● **EXERCISE PROMPT**
Below this line are records; write out exactly the lines from the one containing "Overall, Google Search's" through the one containing "- **Internet Archive**", with the pictures left out.

══ MATERIALS PROVIDED

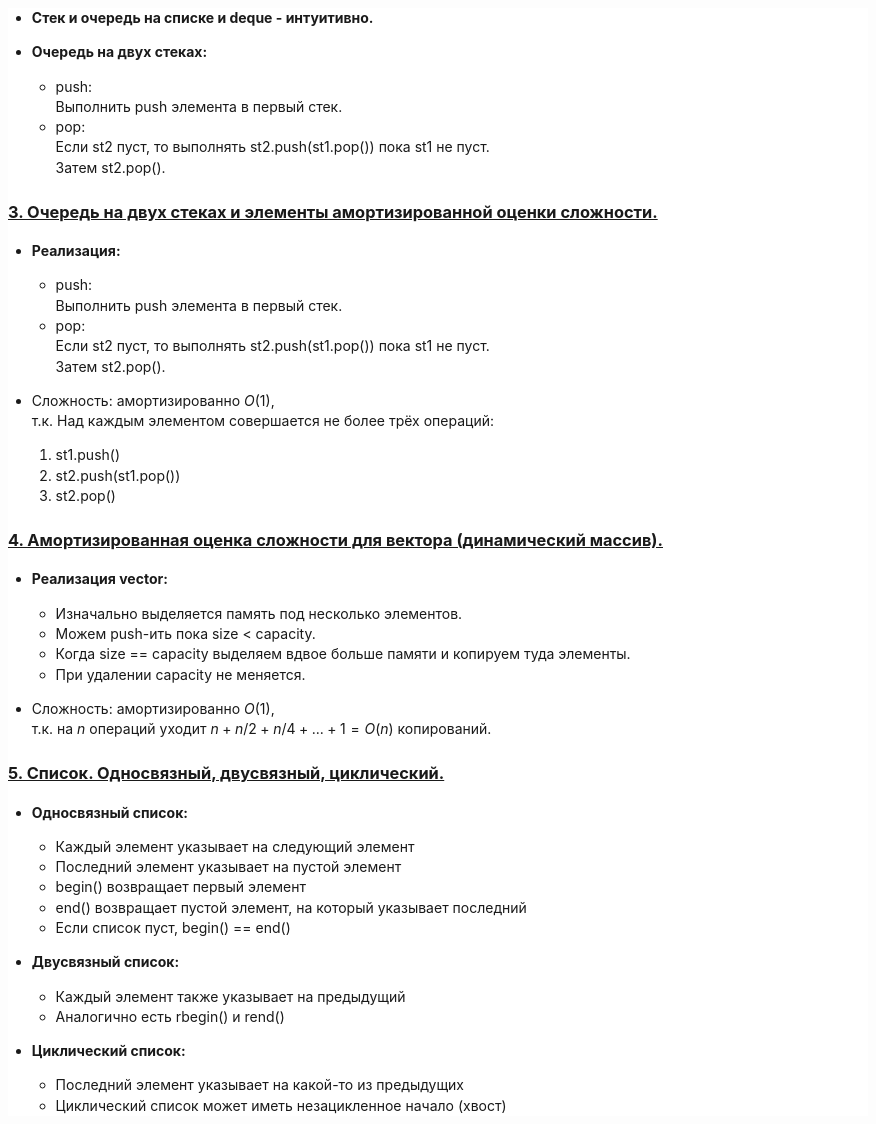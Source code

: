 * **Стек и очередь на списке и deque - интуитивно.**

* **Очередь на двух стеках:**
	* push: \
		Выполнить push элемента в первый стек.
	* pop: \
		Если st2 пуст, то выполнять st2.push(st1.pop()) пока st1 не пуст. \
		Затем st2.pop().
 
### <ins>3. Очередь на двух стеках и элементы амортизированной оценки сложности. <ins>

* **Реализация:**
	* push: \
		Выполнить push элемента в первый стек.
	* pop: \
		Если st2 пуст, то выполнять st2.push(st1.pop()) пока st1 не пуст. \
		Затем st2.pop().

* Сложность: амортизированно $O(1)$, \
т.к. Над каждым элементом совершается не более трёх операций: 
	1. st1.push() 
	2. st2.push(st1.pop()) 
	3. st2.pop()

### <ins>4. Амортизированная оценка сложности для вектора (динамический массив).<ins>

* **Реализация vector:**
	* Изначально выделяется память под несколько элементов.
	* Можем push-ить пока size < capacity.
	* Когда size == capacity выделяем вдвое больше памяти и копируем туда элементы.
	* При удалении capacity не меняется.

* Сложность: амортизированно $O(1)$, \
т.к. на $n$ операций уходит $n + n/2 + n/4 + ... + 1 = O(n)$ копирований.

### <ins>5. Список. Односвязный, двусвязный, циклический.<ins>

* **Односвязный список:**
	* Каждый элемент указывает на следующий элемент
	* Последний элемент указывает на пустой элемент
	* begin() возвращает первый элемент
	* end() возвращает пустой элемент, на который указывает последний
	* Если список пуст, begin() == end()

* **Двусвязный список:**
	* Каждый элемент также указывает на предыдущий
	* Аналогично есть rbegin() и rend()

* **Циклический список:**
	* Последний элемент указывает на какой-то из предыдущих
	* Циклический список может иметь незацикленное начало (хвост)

════
══ MATERIALS PROVIDED

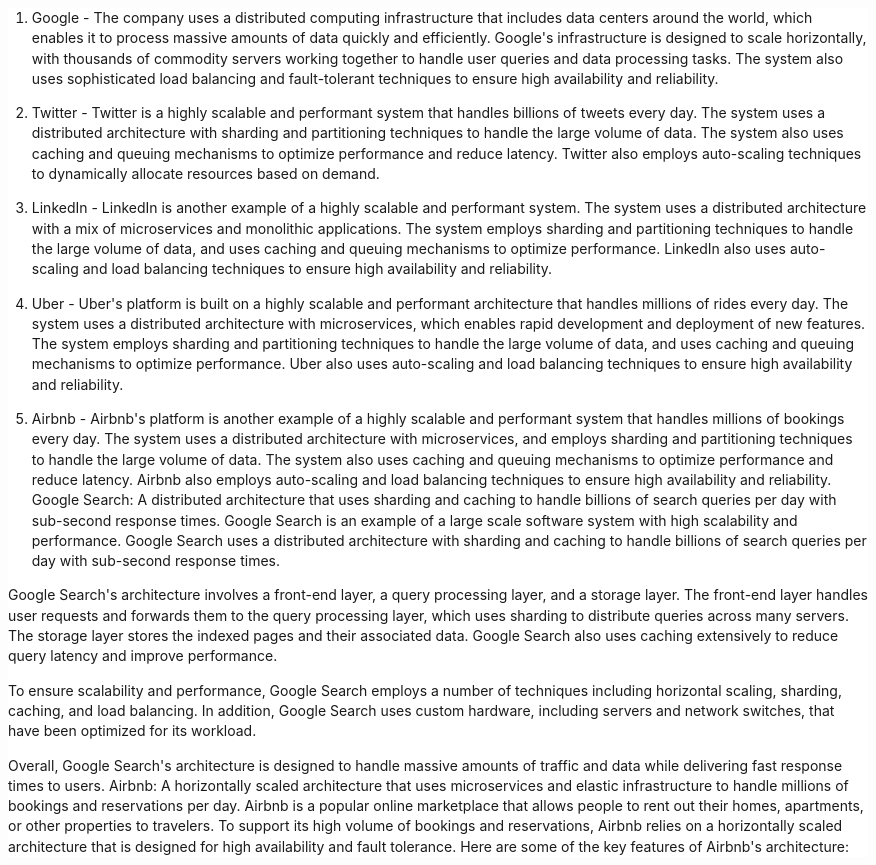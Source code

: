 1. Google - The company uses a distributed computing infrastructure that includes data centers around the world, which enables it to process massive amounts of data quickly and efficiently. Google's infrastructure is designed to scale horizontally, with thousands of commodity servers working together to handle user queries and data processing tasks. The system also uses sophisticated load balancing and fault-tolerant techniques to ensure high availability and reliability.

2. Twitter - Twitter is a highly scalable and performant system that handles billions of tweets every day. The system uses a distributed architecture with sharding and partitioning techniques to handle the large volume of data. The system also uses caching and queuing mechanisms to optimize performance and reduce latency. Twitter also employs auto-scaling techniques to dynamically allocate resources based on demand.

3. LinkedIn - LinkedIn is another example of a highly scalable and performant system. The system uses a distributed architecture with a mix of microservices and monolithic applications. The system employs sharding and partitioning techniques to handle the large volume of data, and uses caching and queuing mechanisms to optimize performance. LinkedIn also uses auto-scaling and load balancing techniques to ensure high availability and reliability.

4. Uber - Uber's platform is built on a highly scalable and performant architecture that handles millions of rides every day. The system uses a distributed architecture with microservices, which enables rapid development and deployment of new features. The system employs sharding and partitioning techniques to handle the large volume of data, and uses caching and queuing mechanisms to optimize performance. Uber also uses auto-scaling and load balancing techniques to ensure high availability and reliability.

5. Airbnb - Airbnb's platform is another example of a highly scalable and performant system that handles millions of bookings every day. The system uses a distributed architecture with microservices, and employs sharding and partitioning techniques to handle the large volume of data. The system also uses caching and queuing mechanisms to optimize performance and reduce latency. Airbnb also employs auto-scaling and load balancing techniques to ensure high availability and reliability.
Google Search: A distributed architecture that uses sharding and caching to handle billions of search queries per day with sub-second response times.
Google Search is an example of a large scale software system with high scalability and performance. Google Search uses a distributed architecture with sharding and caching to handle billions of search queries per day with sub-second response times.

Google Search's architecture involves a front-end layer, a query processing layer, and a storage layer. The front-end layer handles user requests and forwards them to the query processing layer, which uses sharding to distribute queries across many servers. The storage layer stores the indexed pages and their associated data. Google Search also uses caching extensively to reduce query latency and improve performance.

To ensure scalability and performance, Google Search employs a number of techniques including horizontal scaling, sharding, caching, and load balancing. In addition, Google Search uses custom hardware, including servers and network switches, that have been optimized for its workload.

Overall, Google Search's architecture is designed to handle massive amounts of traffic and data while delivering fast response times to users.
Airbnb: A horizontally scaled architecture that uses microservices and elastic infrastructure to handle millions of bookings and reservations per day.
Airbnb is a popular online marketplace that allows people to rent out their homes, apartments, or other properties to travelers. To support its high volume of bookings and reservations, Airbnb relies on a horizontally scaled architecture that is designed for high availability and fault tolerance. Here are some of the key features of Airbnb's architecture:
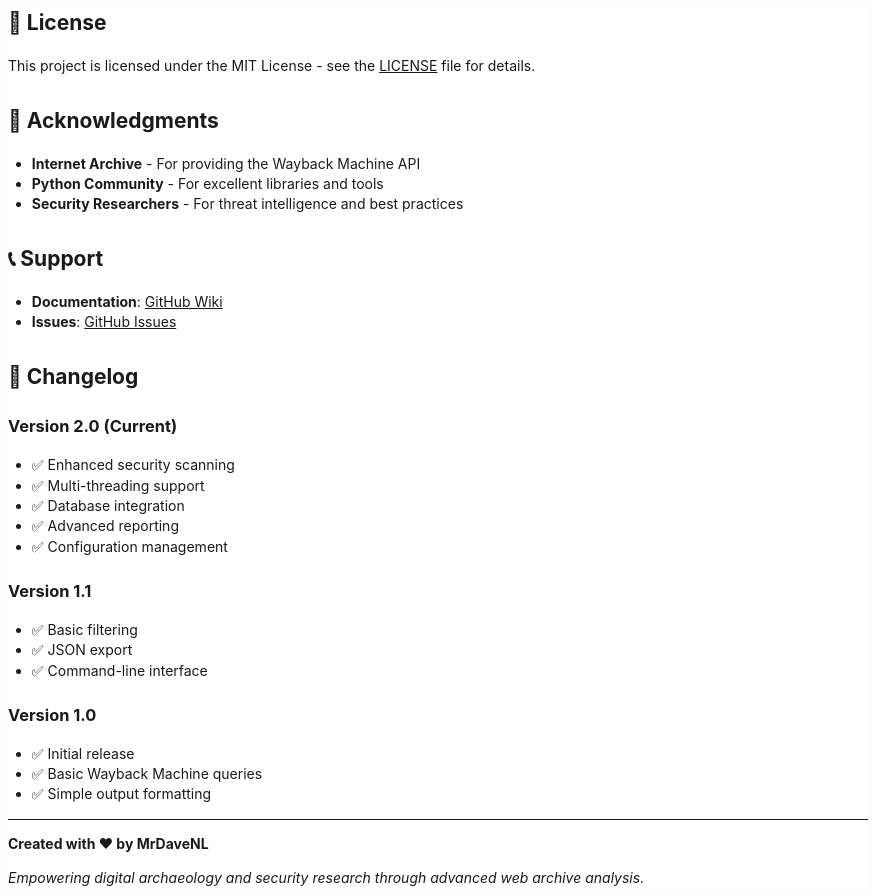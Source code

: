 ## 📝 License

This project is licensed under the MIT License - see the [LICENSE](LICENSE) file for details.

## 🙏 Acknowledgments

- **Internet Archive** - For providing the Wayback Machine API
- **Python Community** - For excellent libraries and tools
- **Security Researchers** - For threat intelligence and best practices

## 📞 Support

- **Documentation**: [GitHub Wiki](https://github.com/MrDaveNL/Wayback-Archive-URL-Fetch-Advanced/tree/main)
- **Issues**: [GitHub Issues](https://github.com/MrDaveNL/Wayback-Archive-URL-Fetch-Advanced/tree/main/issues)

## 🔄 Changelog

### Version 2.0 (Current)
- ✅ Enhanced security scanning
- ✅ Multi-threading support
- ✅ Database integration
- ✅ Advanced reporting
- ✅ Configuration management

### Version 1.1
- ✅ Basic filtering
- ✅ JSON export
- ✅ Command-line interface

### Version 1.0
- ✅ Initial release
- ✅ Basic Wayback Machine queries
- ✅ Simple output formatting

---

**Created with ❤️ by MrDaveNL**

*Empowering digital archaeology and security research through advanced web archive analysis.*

════

● **TASK ANSWER**
Overall, Google Search's architecture is designed to handle massive amounts of traffic and data while delivering fast response times to users.
Airbnb: A horizontally scaled architecture that uses microservices and elastic infrastructure to handle millions of bookings and reservations per day.
Airbnb is a popular online marketplace that allows people to rent out their homes, apartments, or other properties to travelers. To support its high volume of bookings and reservations, Airbnb relies on a horizontally scaled architecture that is designed for high availability and fault tolerance. Here are some of the key features of Airbnb's architecture:
Source code

: ## 📝 License

This project is licensed under the MIT License - see the [LICENSE](LICENSE) file for details.

## 🙏 Acknowledgments

- **Internet Archive** - For providing the Wayback Machine API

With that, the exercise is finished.